Now what?

03/03/2008

Abridged version of Pmarca's Guide to Career Planning

Marc Andreesen’s blog is chalk full of fantastic advice from someone who’s been there, done that with regards to the web world….in this post I’ll share a summary and some notes from reading his three part guide to Career Planning.

Part 1, Opportunity:

  • Career planning = career limiting. Instead of planning your career, focus on developing skills and pursuing opportunities.
  • The world is a very malleable place. If you know what you want, and you go for it with maximum energy and drive and passion, the world will often reconfigure itself around you much more quickly and easily than you would think.
  • In life, there is generally no opportunity without risk.

Part 2, Skills and Education:

  • (pulled from a Dilbert quote) Become very good (top 25%) at two or more things. It sounds like generic advice, but you’d be hard pressed to find any successful person who didn’t have about three skills in the top 25%.
  • Five skills that you can develop once you leave school that, in combination with your degree or degrees and your other skills, can help maximize your potential:
    • Communication
    • Management
    • Sales - Think of this as the art of being able to interact with people such that they will do what you want, predictably and repeatedly, as long as you are making sense and offering them something they should want.
    • Finance
    • International
  • In my opinion, it’s now critically important to get into the real world and really challenge yourself — expose yourself to risk — put yourself in situations where you will succeed or fail by your own decisions and actions, and where that success or failure will be highly visible.
  • If you’re going to be a high achiever, you’re going to be in lots of situations where you’re going to be quickly making decisions in the presence of incomplete or incorrect information, under intense time pressure, and often under intense political pressure. You’re going to screw up — frequently — and the screwups will have serious consequences, and you’ll feel incredibly stupid every time. It can’t faze you — you have to be able to just get right back up and keep on going. That may be the most valuable skill you can ever learn. Make sure you start learning it early.

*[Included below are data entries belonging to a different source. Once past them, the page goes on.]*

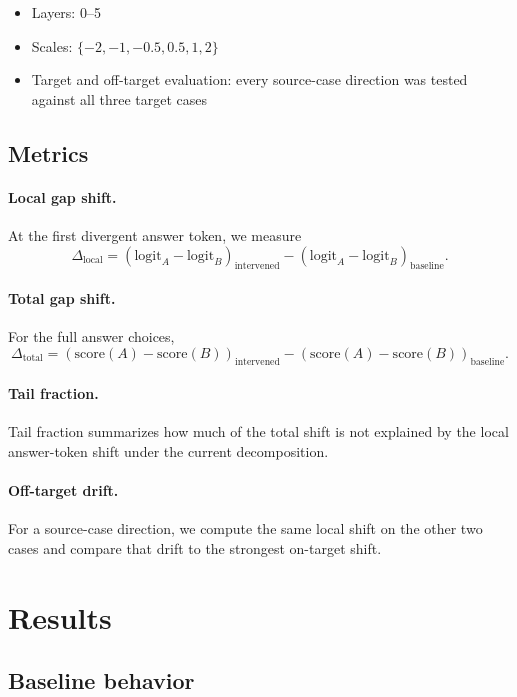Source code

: \documentclass[11pt]{article}
\begin{document}
\begin{itemize}[leftmargin=1.5em]
\item Layers: 0--5
\item Scales: $\{-2,-1,-0.5,0.5,1,2\}$
\item Target and off-target evaluation: every source-case direction was tested
against all three target cases
\end{itemize}

\subsection{Metrics}

\paragraph{Local gap shift.}
At the first divergent answer token, we measure
\[
\Delta_{\mathrm{local}} =
\left(\mathrm{logit}_A - \mathrm{logit}_B\right)_{\mathrm{intervened}} -
\left(\mathrm{logit}_A - \mathrm{logit}_B\right)_{\mathrm{baseline}}.
\]

\paragraph{Total gap shift.}
For the full answer choices,
\[
\Delta_{\mathrm{total}} =
\left(\mathrm{score}(A) - \mathrm{score}(B)\right)_{\mathrm{intervened}} -
\left(\mathrm{score}(A) - \mathrm{score}(B)\right)_{\mathrm{baseline}}.
\]

\paragraph{Tail fraction.}
Tail fraction summarizes how much of the total shift is not explained by the
local answer-token shift under the current decomposition.

\paragraph{Off-target drift.}
For a source-case direction, we compute the same local shift on the other two
cases and compare that drift to the strongest on-target shift.

\section{Results}

\subsection{Baseline behavior}
\end{document}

Part 3, Where to go and why:

  • Pick an industry where the founders of the industry — the founders of the important companies in the industry — are still alive and actively involved.
  • Optimize at all times for being in the most dynamic and exciting pond you can find. That is where the great opportunities can be found. Apply this rule when selecting which company to go to. Go to the company where all the action is happening. always make sure that your startup is aimed at the largest and most interesting opportunity available
  • Reputational benefit. Having Silicon Graphics from the early 90’s, or Netscape from the mid-90’s, or eBay from the late 90’s, or Paypal from the early 00’s, or Google from the mid-00’s on your resume is as valuable as any advanced degree
  • working for a big company teaches you how to work for big companies.
  • When picking a startup - look for one where you understand the product, see how it might fit into a very large market, and really like and respect the people who are already there.

Phew, that’s a lot of stuff….some scary, some challenging, all inspiring. Now off to reread everything and try and let it sink in and dwell on some of the important questions.